Niall Gibbons, CEO of Tourism Ireland, pictured at EPIC

EPIC The Irish Emigration Museum (pictured left) is an interactive experience that tells Ireland’s emigration story of tragedy and triumph. The dramatic and inspiring stories of the Irish who travelled the world, from early times to the modern day, come to life. This digital museum features 1500 years of Irish history and relives some of the greatest achievements in music, literature, sport, politics, fashion and science.



The Ulster American Folk Museum

The Ulster American Folk Park, Omagh, Co. Tyrone documents the emigration of generations of Irish people to the Americas. The park is centred round the restored farmhouse of Thomas Mellon who left Tyrone in 1818 and eventually founded the Mellon Bank of Pittsburgh. Even by Tyrone standards that’s going some. The folk park boasts, amongst many other exhibits, a beautifully restored weaver’s cottage, a local schoolhouse and a blacksmith’s forge. The New World area consists of several type of log cabins, a Conestoga wagon (a “prairie schooner”), and a run-down of the dozen US presidents who had connections with Northern Ireland.



The Little Museum of Dublin is an eccentric exhibition of life in the capital, quirks, warts and all. Set in a Georgian townhouse on the edge of St. Stephen’s Green, this museum embarks on an idiosyncratic cultural path through the last century. The collection of 5,000 pieces – including a range of U2 memorabilia – follows a timeline that begins with a traditional drawing room commemorating 1900s Dublin. After having your fill of the rare ould times, you can stroll into the modern history section, which includes everything from clips of The Dubliners to letters from Samuel Beckett.

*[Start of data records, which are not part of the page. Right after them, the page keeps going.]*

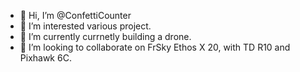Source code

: - 👋 Hi, I’m @ConfettiCounter
- 👀 I’m interested various project.
- 🌱 I’m currently currnetly building a drone.
- 💞️ I’m looking to collaborate on FrSky Ethos X 20, with TD R10 and Pixhawk 6C.


<!---
ConfettiCounter/ConfettiCounter is a ✨ special ✨ repository because its `README.md` (this file) appears on your GitHub profile.
You can click the Preview link to take a look at your changes.
--->
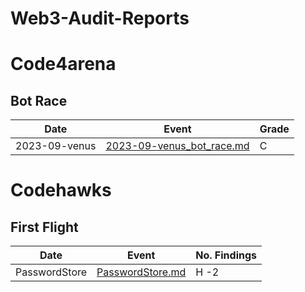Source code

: # Web3-Audit-Reports

<!-- - [2023-09-venus](Bot_races/2023-09-venus_bot_race.md) C grade -->

# Code4arena 
## Bot Race
| Date       | Event                                 | Grade |
|------------|---------------------------------------|-------|
| 2023-09-venus | [2023-09-venus_bot_race.md](Bot_races/2023-09-venus_bot_race.md) | C     |


# Codehawks
## First Flight
| Date | Event | No. Findings |
|------------|---------------------------------------| ------------------- |
| PasswordStore| [PasswordStore.md](CodeHawks/First%20Flight/aviksaikat-First-Flight-\#1_-PasswordStore.md) | H -2
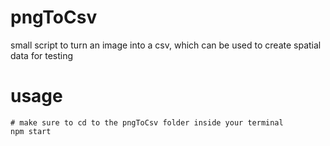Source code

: # pngToCsv

small script to turn an image into a csv, which can be used to create spatial data for testing

# usage

    # make sure to cd to the pngToCsv folder inside your terminal
    npm start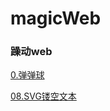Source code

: # magicWeb
### 躁动web 
[0.弹弹球](https://theluckdark.github.io/magicWeb/01.%e5%bc%b9%e5%bc%b9%e7%90%83/final-canvas.html)

[08.SVG镂空文本](https://theluckdark.github.io/magicWeb/08.SVG%e9%95%82%e7%a9%ba%e6%96%87%e6%9c%ac/08.html.html)
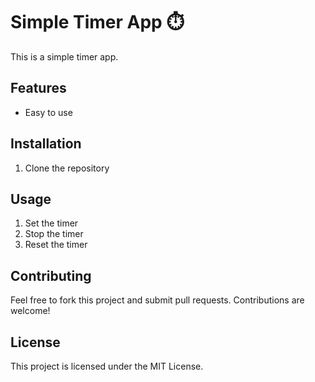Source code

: # Simple Timer App ⏱️

This is a simple timer app.

## Features
- Easy to use

## Installation
1. Clone the repository

## Usage
1. Set the timer
2. Stop the timer
3. Reset the timer

## Contributing
Feel free to fork this project and submit pull requests. Contributions are welcome!

## License
This project is licensed under the MIT License.
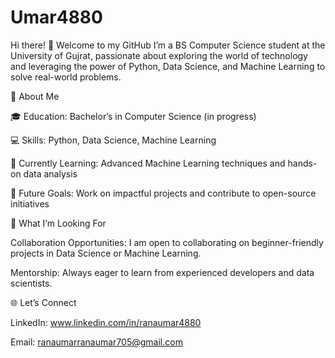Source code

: # Umar4880
Hi there! 👋 Welcome to my GitHub
I’m a BS Computer Science student at the University of Gujrat, passionate about exploring the world of technology and leveraging the power of Python, Data Science, and Machine Learning to solve real-world problems.

🌟 About Me

   🎓 Education: Bachelor’s in Computer Science (in progress)

   💻 Skills: Python, Data Science, Machine Learning

   🌱 Currently Learning: Advanced Machine Learning techniques and hands-on data analysis

   🚀 Future Goals: Work on impactful projects and contribute to open-source initiatives

🤔 What I’m Looking For  

   Collaboration Opportunities: I am open to collaborating on beginner-friendly projects in Data Science or Machine Learning.
   
   Mentorship: Always eager to learn from experienced developers and data scientists.

🌐 Let’s Connect

LinkedIn: www.linkedin.com/in/ranaumar4880

Email: ranaumarranaumar705@gmail.com


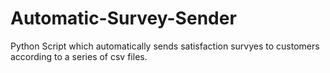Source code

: # Automatic-Survey-Sender
Python Script which automatically sends satisfaction survyes to customers according to a series of csv files.
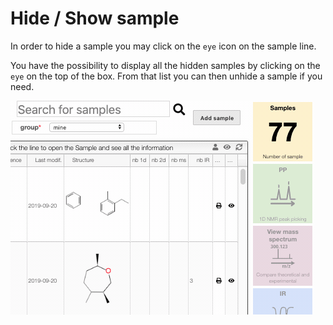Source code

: # Hide / Show sample

In order to hide a sample you may click on the `eye` icon on the sample line.

You have the possibility to display all the hidden samples by clicking on the `eye` on the
top of the box. From that list you can then unhide a sample if you need.

![](hidden.gif)
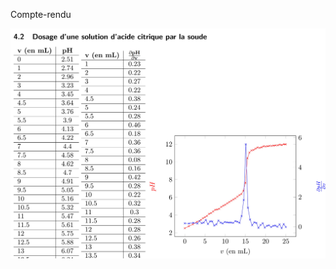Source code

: Compte-rendu 

![alt text](https://raw.githubusercontent.com/Benjamin-Loison/MPSI1/master/Physic-chemistry/PCThumbnail.jpg)
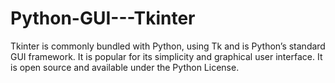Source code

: # Python-GUI---Tkinter
Tkinter is commonly bundled with Python, using Tk and is Python’s standard GUI framework. It is popular for its simplicity and graphical user interface. It is open source and available under the Python License.
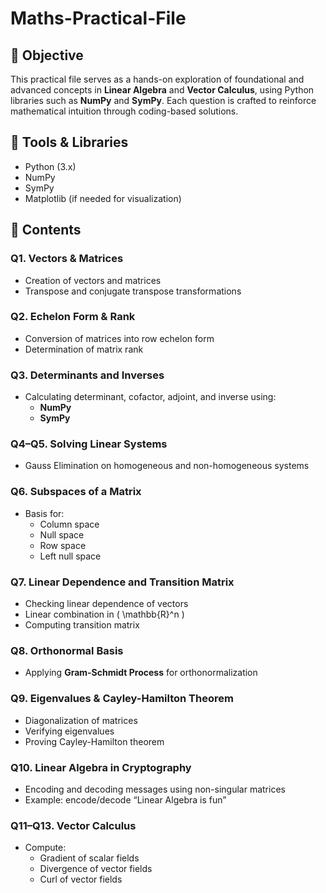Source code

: # Maths-Practical-File

## 📌 Objective
This practical file serves as a hands-on exploration of foundational and advanced concepts in **Linear Algebra** and **Vector Calculus**, using Python libraries such as **NumPy** and **SymPy**. Each question is crafted to reinforce mathematical intuition through coding-based solutions.

## 🧮 Tools & Libraries
- Python (3.x)
- NumPy
- SymPy
- Matplotlib (if needed for visualization)

## 📂 Contents

### **Q1.** Vectors & Matrices  
- Creation of vectors and matrices  
- Transpose and conjugate transpose transformations  

### **Q2.** Echelon Form & Rank  
- Conversion of matrices into row echelon form  
- Determination of matrix rank  

### **Q3.** Determinants and Inverses  
- Calculating determinant, cofactor, adjoint, and inverse using:  
  - **NumPy**  
  - **SymPy**  

### **Q4–Q5.** Solving Linear Systems  
- Gauss Elimination on homogeneous and non-homogeneous systems  

### **Q6.** Subspaces of a Matrix  
- Basis for:  
  - Column space  
  - Null space  
  - Row space  
  - Left null space  

### **Q7.** Linear Dependence and Transition Matrix  
- Checking linear dependence of vectors  
- Linear combination in \( \mathbb{R}^n \)  
- Computing transition matrix  

### **Q8.** Orthonormal Basis  
- Applying **Gram-Schmidt Process** for orthonormalization  

### **Q9.** Eigenvalues & Cayley-Hamilton Theorem  
- Diagonalization of matrices  
- Verifying eigenvalues  
- Proving Cayley-Hamilton theorem  

### **Q10.** Linear Algebra in Cryptography  
- Encoding and decoding messages using non-singular matrices  
- Example: encode/decode “Linear Algebra is fun”  

### **Q11–Q13.** Vector Calculus  
- Compute:  
  - Gradient of scalar fields  
  - Divergence of vector fields  
  - Curl of vector fields  
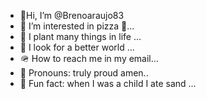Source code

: - 🐻Hi, I’m @Brenoaraujo83
- 🐇 I’m interested in pizza 🍕...
- 🦊 I plant many things in life ...
- 🐥 I look for a better world ...
- 🪖 How to reach me in my email...
- 🍰 Pronouns: truly proud amen..
- 🍖 Fun fact: when I was a child I ate sand ...

<!---
Brenoaraujo83/Brenoaraujo83 is a ✨ special ✨ repository because its `README.md` (this file) appears on your GitHub profile.
You can click the Preview link to take a look at your changes.
--->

The impressive and world-celebrated Céide Fields.

At the northern end of Co. Mayo farmers have been tending their crops for more than 5000 years. The Céide Fields are a snapshot of what the Irish countryside looked like some five millennia ago, proof that a highly organised, sophisticated and spiritually-minded farming community was working away here in happy isolation. Part of the bog has been cut away to reveal the collapsed stone walls of the ancient fields, and there’s an award-winning interpretative centre which presents an idea of how our early ancestors lived.



Ulster Museum, Belfast

The Ulster Museum in Belfast is one of the best places in the world to get to grips with the nooks and crannies of the island’s history — it houses one of the world’s main archives on the topic. From Neolithic times to the Titanic and from the Mesolithic tools to the Spanish Armada — which foundered off the northerly seaboard of the island —the museum is a treasure trove of traditional and contemporary exhibits. You’ll also get the lowdown on linen, rope and glass manufacturing, industrial machines and Irish painting.

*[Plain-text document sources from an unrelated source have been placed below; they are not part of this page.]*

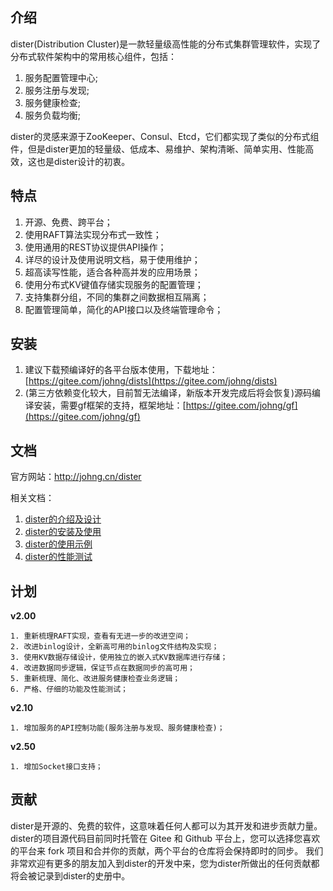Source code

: 
## 介绍
dister(Distribution Cluster)是一款轻量级高性能的分布式集群管理软件，实现了分布式软件架构中的常用核心组件，包括：
1. 服务配置管理中心;
2. 服务注册与发现;
3. 服务健康检查;
4. 服务负载均衡;

dister的灵感来源于ZooKeeper、Consul、Etcd，它们都实现了类似的分布式组件，但是dister更加的轻量级、低成本、易维护、架构清晰、简单实用、性能高效，这也是dister设计的初衷。


## 特点

1. 开源、免费、跨平台；
1. 使用RAFT算法实现分布式一致性；
1. 使用通用的REST协议提供API操作；
1. 详尽的设计及使用说明文档，易于使用维护；
1. 超高读写性能，适合各种高并发的应用场景；
1. 使用分布式KV键值存储实现服务的配置管理；
1. 支持集群分组，不同的集群之间数据相互隔离；
1. 配置管理简单，简化的API接口以及终端管理命令；


## 安装
1. 建议下载预编译好的各平台版本使用，下载地址：[https://gitee.com/johng/dists](https://gitee.com/johng/dists)
2. (第三方依赖变化较大，目前暂无法编译，新版本开发完成后将会恢复)源码编译安装，需要gf框架的支持，框架地址：[https://gitee.com/johng/gf](https://gitee.com/johng/gf)


## 文档

官方网站：http://johng.cn/dister

相关文档：
1. [dister的介绍及设计](http://johng.cn/dister-brief/)
1. [dister的安装及使用](http://johng.cn/dister-installation-and-usage/)
1. [dister的使用示例](http://johng.cn/dister-example/)
1. [dister的性能测试](http://johng.cn/dister-performance-test/)

## 计划

**v2.00**

    1. 重新梳理RAFT实现，查看有无进一步的改进空间；
    2. 改进binlog设计，全新高可用的binlog文件结构及实现；
    3. 使用KV数据存储设计，使用独立的嵌入式KV数据库进行存储；
    4. 改进数据同步逻辑，保证节点在数据同步的高可用；
    5. 重新梳理、简化、改进服务健康检查业务逻辑；
    6. 严格、仔细的功能及性能测试；

**v2.10**

    1. 增加服务的API控制功能(服务注册与发现、服务健康检查)；
    

**v2.50**

    1. 增加Socket接口支持；
    
## 贡献

dister是开源的、免费的软件，这意味着任何人都可以为其开发和进步贡献力量。
dister的项目源代码目前同时托管在 Gitee 和 Github 平台上，您可以选择您喜欢的平台来 fork 项目和合并你的贡献，两个平台的仓库将会保持即时的同步。
我们非常欢迎有更多的朋友加入到dister的开发中来，您为dister所做出的任何贡献都将会被记录到dister的史册中。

The Hunt Museum, Limerick.

The Hunt is one of Ireland’s premier museums holding one of the finest private collections of art and antiquities in the world. First stop should be the Treasury to see to see the Greek coin made into a pendant, reputed to be one of the thirty pieces of silver paid to Judas Iscariot. The Dekadrachma of Syracuse carries an inscription: “Quia precium sanguinis est” (This is the price of blood). The coin could be the real deal – it is of ‘Greek, Sicilian or Southern Italian origins’ and dates to around the correct era.



Dundalk County Museum.

Located in a beautifully restored late 18th century warehouse in the Carroll Centre at Roden Place in Jocelyn Street, Dundalk County Museum traces the lengthy history of the area. Exhibits range from a Heinkel bubble car (the vehicles were manufactured in the town in the 1950s) to a leather coat reputed to have been worn at the Battle of the Boyne.

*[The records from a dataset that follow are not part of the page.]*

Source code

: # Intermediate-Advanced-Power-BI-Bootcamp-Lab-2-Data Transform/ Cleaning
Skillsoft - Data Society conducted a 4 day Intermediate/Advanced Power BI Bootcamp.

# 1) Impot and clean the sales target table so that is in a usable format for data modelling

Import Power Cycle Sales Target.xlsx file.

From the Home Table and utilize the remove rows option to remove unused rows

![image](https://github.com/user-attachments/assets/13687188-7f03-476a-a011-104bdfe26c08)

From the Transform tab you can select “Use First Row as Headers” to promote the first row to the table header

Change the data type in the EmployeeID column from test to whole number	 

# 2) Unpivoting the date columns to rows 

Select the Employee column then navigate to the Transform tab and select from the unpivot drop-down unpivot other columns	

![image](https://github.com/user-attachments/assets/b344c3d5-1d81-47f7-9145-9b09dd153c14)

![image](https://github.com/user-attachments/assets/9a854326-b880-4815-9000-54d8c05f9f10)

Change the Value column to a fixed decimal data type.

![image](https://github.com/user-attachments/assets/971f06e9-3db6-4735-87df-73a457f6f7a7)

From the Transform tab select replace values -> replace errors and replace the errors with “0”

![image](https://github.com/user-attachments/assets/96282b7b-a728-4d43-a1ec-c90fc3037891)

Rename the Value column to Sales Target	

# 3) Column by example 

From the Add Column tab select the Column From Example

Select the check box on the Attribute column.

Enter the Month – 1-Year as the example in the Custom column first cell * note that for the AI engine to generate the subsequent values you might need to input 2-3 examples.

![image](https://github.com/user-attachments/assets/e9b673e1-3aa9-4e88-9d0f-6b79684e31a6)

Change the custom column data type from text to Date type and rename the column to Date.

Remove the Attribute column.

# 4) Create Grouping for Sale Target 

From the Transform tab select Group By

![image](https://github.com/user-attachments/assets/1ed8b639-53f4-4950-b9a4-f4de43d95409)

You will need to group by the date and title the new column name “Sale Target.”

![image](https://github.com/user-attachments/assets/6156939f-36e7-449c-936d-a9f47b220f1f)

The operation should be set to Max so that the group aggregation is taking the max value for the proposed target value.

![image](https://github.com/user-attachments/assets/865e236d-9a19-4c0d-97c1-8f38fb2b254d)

The Tower Museum, Derry/Londonderry.

The Tower Museum, set within the walls of Derry-Londonderry, traces the city’s history from the early Christian days of Colmcille (one of the great missionaries of the earliest Celtic Church).



The Hugh Lane Gallery.

The Hugh Lane Gallery in Dublin houses one of Ireland’s foremost collections of modern and contemporary art. 2000 works are on display, ranging from the Impressionist masterpieces of Manet, Monet, Renoir and Degas to works by leading contemporary artists, including a wing dedicated to Dublin-born artist Francis Bacon.